▶ **Extracted information**
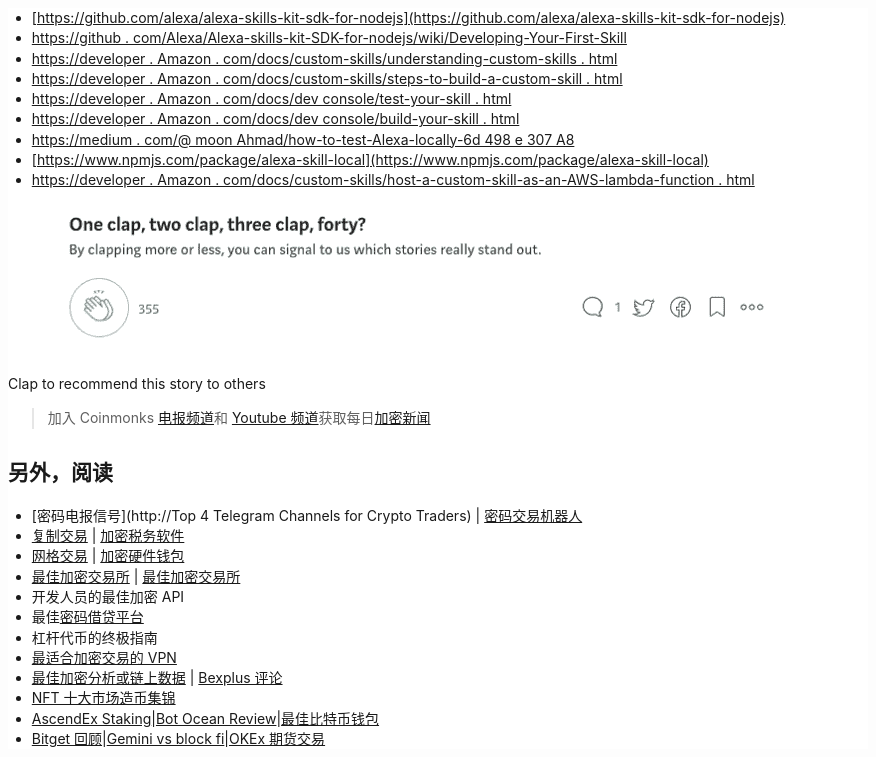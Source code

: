 *   [https://github.com/alexa/alexa-skills-kit-sdk-for-nodejs](https://github.com/alexa/alexa-skills-kit-sdk-for-nodejs)
*   [https://github . com/Alexa/Alexa-skills-kit-SDK-for-nodejs/wiki/Developing-Your-First-Skill](https://github.com/alexa/alexa-skills-kit-sdk-for-nodejs/wiki/Developing-Your-First-Skill)
*   [https://developer . Amazon . com/docs/custom-skills/understanding-custom-skills . html](https://developer.amazon.com/docs/custom-skills/understanding-custom-skills.html)
*   [https://developer . Amazon . com/docs/custom-skills/steps-to-build-a-custom-skill . html](https://developer.amazon.com/docs/custom-skills/steps-to-build-a-custom-skill.html)
*   [https://developer . Amazon . com/docs/dev console/test-your-skill . html](https://developer.amazon.com/docs/devconsole/test-your-skill.html)
*   [https://developer . Amazon . com/docs/dev console/build-your-skill . html](https://developer.amazon.com/docs/devconsole/build-your-skill.html)
*   [https://medium . com/@ moon Ahmad/how-to-test-Alexa-locally-6d 498 e 307 A8](/@moonahmad/how-to-test-alexa-locally-6d498e307a8)
*   [https://www.npmjs.com/package/alexa-skill-local](https://www.npmjs.com/package/alexa-skill-local)
*   [https://developer . Amazon . com/docs/custom-skills/host-a-custom-skill-as-an-AWS-lambda-function . html](https://developer.amazon.com/docs/custom-skills/host-a-custom-skill-as-an-aws-lambda-function.html)

![](img/84bcb238660848c1aa0889f6e493a5f6.png)

Clap to recommend this story to others

> 加入 Coinmonks [电报频道](https://t.me/coincodecap)和 [Youtube 频道](https://www.youtube.com/c/coinmonks/videos)获取每日[加密新闻](http://coincodecap.com/)

## 另外，阅读

*   [密码电报信号](http://Top 4 Telegram Channels for Crypto Traders) | [密码交易机器人](/coinmonks/crypto-trading-bot-c2ffce8acb2a)
*   [复制交易](/coinmonks/top-10-crypto-copy-trading-platforms-for-beginners-d0c37c7d698c) | [加密税务软件](/coinmonks/crypto-tax-software-ed4b4810e338)
*   [网格交易](https://coincodecap.com/grid-trading) | [加密硬件钱包](/coinmonks/the-best-cryptocurrency-hardware-wallets-of-2020-e28b1c124069)
*   [最佳加密交易所](/coinmonks/crypto-exchange-dd2f9d6f3769) | [最佳加密交易所](/coinmonks/bitcoin-exchange-in-india-7f1fe79715c9)
*   开发人员的最佳加密 API
*   最佳[密码借贷平台](/coinmonks/top-5-crypto-lending-platforms-in-2020-that-you-need-to-know-a1b675cec3fa)
*   杠杆代币的终极指南
*   [最适合加密交易的 VPN](https://coincodecap.com/best-vpns-for-crypto-trading)
*   [最佳加密分析或链上数据](https://coincodecap.com/blockchain-analytics) | [Bexplus 评论](https://coincodecap.com/bexplus-review)
*   [NFT 十大市场造币集锦](https://coincodecap.com/nft-marketplaces)
*   [AscendEx Staking](https://coincodecap.com/ascendex-staking)|[Bot Ocean Review](https://coincodecap.com/bot-ocean-review)|[最佳比特币钱包](https://coincodecap.com/bitcoin-wallets-india)
*   [Bitget 回顾](https://coincodecap.com/bitget-review)|[Gemini vs block fi](https://coincodecap.com/gemini-vs-blockfi)|[OKEx 期货交易](https://coincodecap.com/okex-futures-trading)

▶ **Activity**
Starting with the line that has "加入 Coinmonks [电报频道](https://t.me/coincodecap)和", print each remaining line of the listing exactly.

▶ **Response to the exercise**
> 加入 Coinmonks [电报频道](https://t.me/coincodecap)和 [Youtube 频道](https://www.youtube.com/c/coinmonks/videos)获取每日[加密新闻](http://coincodecap.com/)

## 另外，阅读

*   [密码电报信号](http://Top 4 Telegram Channels for Crypto Traders) | [密码交易机器人](/coinmonks/crypto-trading-bot-c2ffce8acb2a)
*   [复制交易](/coinmonks/top-10-crypto-copy-trading-platforms-for-beginners-d0c37c7d698c) | [加密税务软件](/coinmonks/crypto-tax-software-ed4b4810e338)
*   [网格交易](https://coincodecap.com/grid-trading) | [加密硬件钱包](/coinmonks/the-best-cryptocurrency-hardware-wallets-of-2020-e28b1c124069)
*   [最佳加密交易所](/coinmonks/crypto-exchange-dd2f9d6f3769) | [最佳加密交易所](/coinmonks/bitcoin-exchange-in-india-7f1fe79715c9)
*   开发人员的最佳加密 API
*   最佳[密码借贷平台](/coinmonks/top-5-crypto-lending-platforms-in-2020-that-you-need-to-know-a1b675cec3fa)
*   杠杆代币的终极指南
*   [最适合加密交易的 VPN](https://coincodecap.com/best-vpns-for-crypto-trading)
*   [最佳加密分析或链上数据](https://coincodecap.com/blockchain-analytics) | [Bexplus 评论](https://coincodecap.com/bexplus-review)
*   [NFT 十大市场造币集锦](https://coincodecap.com/nft-marketplaces)
*   [AscendEx Staking](https://coincodecap.com/ascendex-staking)|[Bot Ocean Review](https://coincodecap.com/bot-ocean-review)|[最佳比特币钱包](https://coincodecap.com/bitcoin-wallets-india)
*   [Bitget 回顾](https://coincodecap.com/bitget-review)|[Gemini vs block fi](https://coincodecap.com/gemini-vs-blockfi)|[OKEx 期货交易](https://coincodecap.com/okex-futures-trading)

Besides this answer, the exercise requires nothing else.